今はそんなことなくなりましたね。全日本の遠征ではアジア方面が多く、タイやサウジアラビアに行きましたが、そう困らなかったです。長期の時はご飯とかレトルト食品を持ち込みますし。」
編集部:「胃腸は丈夫なほうですか?」
東長濱選手:「そうだと思います。健康だし、大きな病気をしたこともありません。」
伊藤先生:「子どものころからずっとしっかり食べてきたので、ケガをしない強いからだが作られたのでしょうね。」
編集部:「では、管理栄養士の伊藤先生にご質問はありますか?」
東長濱選手:「今も体重増やそうと思っているのですが、結構おそい時間に食べてしまうんです。」
伊藤先生:「夜おそい時間は、人間は眠る方向に身体の動きが働いていくので、代謝の働きも落ちていく。だから胃に負担がかかる重たいものを食べてすぐ眠ると、次の朝の胃もたれにつながって食欲がなくなる、という悪循環(あくじゅんかん)になります。消化に時間のかかるものはさけたいですね。」
東長濱選手:「夜はアブラっぽいものは食べないので、とり肉やサラダを食べています。」
伊藤先生:「食べて3時間以上は空けてから寝るのが好ましいです。ただ睡眠時間が減ってしまっても良くないので、難しいですね。寝る時間を優先して、しっかりつかれを取ることも大事だと思います。夕食が遅くなりそうだったら、食事の一部だけでも夕方に食べられたら良いと思います。」
東長濱選手:「へえ、分けて食べていいんですか?」
伊藤先生:「“分食”という方法です。ご飯だけでも夕方に食べておいて、帰ったら軽めのおかずを食べると胃の負担も軽減されます。」
編集部:「最後に、子どもたちにメッセージをお願いします。」
東長濱選手:「自分はハンドボールしかやっていませんでしたが、子どものころは色々なこと、様々なスポーツをした方が良いと思います。一つの事に打ち込む事も良いとは思いますが、色々な経験してほしいですね。その中で、自分が一番やりたいことを早めに見つけてほしいです。」
編集部:「保護者の方にアドバイスをお願いします。」
東長濱選手:「うちはハンドボール一家だったんですが、まわりの人も家族ぐるみで応援してくれた。試合の後に色々言われたりもしましたが、やはり応援して見守ってくれると力になります。子どもはしっかりと見守ってあげてください。」
1987年11月21日生まれ、沖縄県出身。186cm・80kg。日本大育大学卒業後、2010年大崎電気入り。右バックから左サイドへのパス回しによる、大きな展開を得意とし、日本代表として活躍。第3回社会人ハンドボール選手権大会ベストセブン選出、ロンドンオリンピック世界最終予選、第15回男子アジア選手権、第68回国体埼玉出場。兄は、琉球コラソンの東長濱秀作選手。

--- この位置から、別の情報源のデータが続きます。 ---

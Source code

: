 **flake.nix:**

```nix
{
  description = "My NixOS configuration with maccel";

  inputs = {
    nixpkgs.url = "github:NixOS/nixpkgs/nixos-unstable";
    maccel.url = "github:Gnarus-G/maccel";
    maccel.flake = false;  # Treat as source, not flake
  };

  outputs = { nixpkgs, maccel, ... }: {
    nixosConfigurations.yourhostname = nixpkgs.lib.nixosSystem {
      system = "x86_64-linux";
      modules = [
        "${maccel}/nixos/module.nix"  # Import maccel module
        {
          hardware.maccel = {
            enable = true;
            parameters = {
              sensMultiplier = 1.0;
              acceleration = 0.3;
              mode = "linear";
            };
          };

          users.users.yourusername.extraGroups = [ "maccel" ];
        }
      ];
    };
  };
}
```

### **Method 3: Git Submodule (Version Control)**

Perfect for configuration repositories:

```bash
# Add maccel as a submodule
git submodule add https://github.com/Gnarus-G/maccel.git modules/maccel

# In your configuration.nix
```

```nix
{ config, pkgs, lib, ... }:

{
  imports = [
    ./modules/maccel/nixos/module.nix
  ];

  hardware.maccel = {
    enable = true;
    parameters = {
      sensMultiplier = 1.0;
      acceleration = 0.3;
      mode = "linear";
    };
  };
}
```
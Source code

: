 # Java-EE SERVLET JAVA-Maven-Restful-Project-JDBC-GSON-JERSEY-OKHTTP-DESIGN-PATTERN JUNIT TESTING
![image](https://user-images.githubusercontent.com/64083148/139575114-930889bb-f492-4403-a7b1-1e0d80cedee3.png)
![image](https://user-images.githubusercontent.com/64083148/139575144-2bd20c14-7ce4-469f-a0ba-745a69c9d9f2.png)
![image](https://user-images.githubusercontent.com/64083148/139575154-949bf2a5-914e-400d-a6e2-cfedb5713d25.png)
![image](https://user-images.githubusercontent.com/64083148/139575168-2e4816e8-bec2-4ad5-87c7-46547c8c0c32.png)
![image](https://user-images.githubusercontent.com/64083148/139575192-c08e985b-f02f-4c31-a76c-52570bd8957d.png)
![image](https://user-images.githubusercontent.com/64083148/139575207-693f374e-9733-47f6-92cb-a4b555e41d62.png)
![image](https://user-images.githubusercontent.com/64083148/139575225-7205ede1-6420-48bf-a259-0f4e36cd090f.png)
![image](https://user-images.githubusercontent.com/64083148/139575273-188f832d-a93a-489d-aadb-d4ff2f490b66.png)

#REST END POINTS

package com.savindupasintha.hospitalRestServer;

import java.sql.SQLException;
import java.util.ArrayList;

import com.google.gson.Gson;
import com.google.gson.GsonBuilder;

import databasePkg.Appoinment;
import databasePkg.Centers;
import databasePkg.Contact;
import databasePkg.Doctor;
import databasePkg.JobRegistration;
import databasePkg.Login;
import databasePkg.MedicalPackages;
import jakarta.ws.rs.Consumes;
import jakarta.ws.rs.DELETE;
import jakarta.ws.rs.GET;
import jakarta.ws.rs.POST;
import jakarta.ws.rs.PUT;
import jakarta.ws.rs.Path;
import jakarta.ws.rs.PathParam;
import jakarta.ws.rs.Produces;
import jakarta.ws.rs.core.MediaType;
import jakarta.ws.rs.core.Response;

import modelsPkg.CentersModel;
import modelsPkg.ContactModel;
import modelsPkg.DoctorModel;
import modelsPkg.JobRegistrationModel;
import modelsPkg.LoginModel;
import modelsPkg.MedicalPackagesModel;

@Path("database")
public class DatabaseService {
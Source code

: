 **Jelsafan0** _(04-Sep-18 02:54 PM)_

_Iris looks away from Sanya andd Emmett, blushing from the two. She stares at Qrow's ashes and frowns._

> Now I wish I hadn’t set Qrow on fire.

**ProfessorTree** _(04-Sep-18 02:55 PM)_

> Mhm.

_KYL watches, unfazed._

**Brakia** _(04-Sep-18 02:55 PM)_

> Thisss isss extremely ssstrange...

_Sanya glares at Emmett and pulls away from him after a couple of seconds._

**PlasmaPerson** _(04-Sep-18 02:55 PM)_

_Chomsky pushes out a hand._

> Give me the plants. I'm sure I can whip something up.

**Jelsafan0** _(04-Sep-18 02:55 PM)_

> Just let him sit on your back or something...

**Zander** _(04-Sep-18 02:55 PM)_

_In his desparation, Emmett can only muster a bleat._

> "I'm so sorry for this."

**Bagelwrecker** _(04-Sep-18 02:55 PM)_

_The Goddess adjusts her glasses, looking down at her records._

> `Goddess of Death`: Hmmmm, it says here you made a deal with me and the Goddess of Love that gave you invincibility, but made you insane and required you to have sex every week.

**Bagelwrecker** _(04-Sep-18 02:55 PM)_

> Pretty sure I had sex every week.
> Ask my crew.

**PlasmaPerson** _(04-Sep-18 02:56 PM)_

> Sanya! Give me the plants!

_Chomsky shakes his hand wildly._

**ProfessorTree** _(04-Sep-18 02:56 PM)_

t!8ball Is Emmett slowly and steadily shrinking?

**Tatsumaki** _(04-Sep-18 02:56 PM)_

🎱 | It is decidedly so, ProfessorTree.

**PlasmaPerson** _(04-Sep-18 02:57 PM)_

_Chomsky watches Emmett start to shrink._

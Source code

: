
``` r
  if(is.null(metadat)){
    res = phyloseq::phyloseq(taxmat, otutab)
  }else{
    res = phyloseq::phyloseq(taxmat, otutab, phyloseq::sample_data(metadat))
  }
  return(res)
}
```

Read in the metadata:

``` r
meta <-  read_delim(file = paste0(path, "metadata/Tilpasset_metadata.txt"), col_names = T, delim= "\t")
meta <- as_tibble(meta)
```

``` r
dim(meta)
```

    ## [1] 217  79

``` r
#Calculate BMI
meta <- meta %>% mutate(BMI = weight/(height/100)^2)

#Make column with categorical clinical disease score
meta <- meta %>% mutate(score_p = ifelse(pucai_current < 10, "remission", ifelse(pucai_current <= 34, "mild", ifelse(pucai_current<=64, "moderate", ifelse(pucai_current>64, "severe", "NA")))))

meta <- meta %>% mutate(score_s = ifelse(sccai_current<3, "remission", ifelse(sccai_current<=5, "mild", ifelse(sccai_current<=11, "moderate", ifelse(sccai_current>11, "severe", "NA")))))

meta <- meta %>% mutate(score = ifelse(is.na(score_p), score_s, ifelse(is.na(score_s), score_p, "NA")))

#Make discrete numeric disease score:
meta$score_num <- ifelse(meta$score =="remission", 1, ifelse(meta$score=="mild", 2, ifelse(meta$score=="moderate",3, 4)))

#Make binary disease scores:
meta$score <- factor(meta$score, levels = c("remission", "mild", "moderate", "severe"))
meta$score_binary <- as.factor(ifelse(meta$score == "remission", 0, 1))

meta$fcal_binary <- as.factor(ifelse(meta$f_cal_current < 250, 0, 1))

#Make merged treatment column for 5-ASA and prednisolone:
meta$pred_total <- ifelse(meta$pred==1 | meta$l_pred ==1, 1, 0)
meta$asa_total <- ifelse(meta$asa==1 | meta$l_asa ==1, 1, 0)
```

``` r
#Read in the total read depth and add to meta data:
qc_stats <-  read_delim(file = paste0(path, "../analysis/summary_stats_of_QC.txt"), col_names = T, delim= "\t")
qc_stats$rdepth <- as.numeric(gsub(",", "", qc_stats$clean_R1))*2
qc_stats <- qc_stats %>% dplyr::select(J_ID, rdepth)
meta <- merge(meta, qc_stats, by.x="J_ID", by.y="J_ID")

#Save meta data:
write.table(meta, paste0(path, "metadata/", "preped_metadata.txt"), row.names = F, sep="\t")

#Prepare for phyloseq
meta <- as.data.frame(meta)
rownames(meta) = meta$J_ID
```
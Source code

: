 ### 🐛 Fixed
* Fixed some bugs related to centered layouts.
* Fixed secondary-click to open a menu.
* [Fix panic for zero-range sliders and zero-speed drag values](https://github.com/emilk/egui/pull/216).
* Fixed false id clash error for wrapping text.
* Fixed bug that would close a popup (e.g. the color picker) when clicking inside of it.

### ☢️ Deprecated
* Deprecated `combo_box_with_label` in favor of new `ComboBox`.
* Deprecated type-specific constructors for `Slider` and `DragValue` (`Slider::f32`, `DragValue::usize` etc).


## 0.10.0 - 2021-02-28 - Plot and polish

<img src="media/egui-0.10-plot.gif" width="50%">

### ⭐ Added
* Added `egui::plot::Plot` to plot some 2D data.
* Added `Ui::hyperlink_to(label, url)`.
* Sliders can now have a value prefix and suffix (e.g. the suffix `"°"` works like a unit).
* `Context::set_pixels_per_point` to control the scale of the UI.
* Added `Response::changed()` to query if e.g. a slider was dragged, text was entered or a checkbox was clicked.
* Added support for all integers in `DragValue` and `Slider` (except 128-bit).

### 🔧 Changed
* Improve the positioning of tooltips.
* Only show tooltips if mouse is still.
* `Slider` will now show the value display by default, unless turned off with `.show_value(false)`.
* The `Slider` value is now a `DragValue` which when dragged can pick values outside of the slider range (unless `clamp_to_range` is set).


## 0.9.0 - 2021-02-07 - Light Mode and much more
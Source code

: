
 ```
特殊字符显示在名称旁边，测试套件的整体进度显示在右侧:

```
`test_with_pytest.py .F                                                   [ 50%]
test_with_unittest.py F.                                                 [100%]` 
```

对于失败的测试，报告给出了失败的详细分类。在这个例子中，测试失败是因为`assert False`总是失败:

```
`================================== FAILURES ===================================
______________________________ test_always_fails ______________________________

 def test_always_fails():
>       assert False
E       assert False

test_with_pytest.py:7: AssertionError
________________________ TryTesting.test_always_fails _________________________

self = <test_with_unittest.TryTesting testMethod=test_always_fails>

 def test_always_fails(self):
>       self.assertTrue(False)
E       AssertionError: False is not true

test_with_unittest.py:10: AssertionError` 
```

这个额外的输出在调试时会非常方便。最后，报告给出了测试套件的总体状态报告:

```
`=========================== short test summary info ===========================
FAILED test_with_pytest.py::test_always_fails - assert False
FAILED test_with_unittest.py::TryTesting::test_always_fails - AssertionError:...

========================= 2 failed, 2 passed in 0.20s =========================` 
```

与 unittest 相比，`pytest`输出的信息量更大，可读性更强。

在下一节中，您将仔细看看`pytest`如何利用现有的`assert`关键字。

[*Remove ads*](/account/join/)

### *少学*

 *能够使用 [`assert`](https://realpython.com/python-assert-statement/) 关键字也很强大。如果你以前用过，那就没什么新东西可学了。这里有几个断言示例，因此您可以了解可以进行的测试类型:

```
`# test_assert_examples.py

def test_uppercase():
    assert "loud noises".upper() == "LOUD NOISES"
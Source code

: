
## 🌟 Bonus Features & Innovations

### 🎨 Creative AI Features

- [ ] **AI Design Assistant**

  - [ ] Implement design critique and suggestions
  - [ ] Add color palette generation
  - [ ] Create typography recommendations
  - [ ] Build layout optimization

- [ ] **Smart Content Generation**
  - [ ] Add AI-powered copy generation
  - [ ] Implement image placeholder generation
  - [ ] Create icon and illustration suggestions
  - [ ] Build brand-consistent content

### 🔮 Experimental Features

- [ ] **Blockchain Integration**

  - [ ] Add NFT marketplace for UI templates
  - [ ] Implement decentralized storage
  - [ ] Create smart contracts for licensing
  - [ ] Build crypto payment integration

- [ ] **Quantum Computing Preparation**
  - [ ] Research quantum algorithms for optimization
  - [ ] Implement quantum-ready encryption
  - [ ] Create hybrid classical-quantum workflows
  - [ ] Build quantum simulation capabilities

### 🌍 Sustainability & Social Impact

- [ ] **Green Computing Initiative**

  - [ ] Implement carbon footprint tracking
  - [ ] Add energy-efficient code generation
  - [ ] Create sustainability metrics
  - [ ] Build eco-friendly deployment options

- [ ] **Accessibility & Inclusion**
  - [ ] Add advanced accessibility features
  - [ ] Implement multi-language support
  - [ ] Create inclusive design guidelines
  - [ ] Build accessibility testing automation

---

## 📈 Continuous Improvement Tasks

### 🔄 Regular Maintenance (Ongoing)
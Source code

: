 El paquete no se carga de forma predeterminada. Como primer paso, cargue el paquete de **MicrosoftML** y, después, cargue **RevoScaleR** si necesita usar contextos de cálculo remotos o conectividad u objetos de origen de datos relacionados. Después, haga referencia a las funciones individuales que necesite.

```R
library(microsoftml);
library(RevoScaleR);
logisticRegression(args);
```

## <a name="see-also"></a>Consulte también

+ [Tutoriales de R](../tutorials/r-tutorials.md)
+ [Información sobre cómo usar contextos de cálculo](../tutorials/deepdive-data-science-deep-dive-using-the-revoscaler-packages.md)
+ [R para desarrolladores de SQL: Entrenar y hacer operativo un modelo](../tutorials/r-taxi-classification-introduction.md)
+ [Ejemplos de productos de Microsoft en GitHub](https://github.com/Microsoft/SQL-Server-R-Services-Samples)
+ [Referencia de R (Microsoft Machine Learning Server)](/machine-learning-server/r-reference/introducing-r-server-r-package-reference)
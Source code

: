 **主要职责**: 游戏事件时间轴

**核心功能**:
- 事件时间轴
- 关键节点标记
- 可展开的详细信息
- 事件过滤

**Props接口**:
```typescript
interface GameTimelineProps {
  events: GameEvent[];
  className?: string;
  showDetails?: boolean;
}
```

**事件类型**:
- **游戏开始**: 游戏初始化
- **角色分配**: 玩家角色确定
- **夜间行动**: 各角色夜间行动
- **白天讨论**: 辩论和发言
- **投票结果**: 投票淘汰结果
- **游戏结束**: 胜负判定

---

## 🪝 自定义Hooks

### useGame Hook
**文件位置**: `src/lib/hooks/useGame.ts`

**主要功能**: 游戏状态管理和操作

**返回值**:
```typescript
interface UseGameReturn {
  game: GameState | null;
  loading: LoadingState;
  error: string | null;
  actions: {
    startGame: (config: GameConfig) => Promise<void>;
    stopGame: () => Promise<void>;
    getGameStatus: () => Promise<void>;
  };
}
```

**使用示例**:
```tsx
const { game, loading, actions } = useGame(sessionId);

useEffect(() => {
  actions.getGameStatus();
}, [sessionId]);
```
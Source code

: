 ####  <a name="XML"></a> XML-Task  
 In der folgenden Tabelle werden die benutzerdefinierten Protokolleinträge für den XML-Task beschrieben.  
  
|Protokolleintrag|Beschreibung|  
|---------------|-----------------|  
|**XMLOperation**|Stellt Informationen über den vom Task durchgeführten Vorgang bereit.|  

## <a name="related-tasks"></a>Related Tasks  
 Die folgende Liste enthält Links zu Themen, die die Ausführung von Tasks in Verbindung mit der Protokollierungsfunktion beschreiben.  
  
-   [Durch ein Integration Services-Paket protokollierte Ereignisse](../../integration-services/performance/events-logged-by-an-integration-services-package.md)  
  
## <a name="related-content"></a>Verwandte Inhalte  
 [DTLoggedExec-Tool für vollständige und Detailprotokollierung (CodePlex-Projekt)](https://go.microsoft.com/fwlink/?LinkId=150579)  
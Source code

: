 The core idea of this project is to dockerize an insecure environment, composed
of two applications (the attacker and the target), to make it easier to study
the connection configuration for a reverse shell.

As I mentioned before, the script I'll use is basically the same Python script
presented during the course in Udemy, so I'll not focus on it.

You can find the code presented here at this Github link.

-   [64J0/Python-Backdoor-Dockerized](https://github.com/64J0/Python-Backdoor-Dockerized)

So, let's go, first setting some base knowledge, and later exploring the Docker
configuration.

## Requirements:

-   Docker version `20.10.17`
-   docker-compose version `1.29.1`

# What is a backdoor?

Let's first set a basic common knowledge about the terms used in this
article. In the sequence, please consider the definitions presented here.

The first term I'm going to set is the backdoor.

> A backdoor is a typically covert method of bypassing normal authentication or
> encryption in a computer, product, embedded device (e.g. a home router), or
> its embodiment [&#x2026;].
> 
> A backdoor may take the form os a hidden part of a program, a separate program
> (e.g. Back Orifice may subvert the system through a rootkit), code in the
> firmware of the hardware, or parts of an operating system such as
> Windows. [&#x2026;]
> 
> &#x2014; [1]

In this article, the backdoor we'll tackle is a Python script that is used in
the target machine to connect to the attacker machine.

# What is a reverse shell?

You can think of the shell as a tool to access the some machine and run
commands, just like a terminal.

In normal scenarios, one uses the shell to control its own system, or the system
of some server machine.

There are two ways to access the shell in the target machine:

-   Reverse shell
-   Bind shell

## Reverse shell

1960年の創部以来、日本リーグ2回、全日本総合10回、全日本実業団は不滅の10連覇を含む15回、新設の全日本社会人で1回、国民体育大会も19回の優勝を飾るなど、つねに日本ハンドボール界をリード。
チームのセカンドネームは「OSAKI OSOL」で、「OSOL(オーソル)」は、イタリア語で「地球の核」を意味する。埼玉県入間郡三芳町を本拠地としている。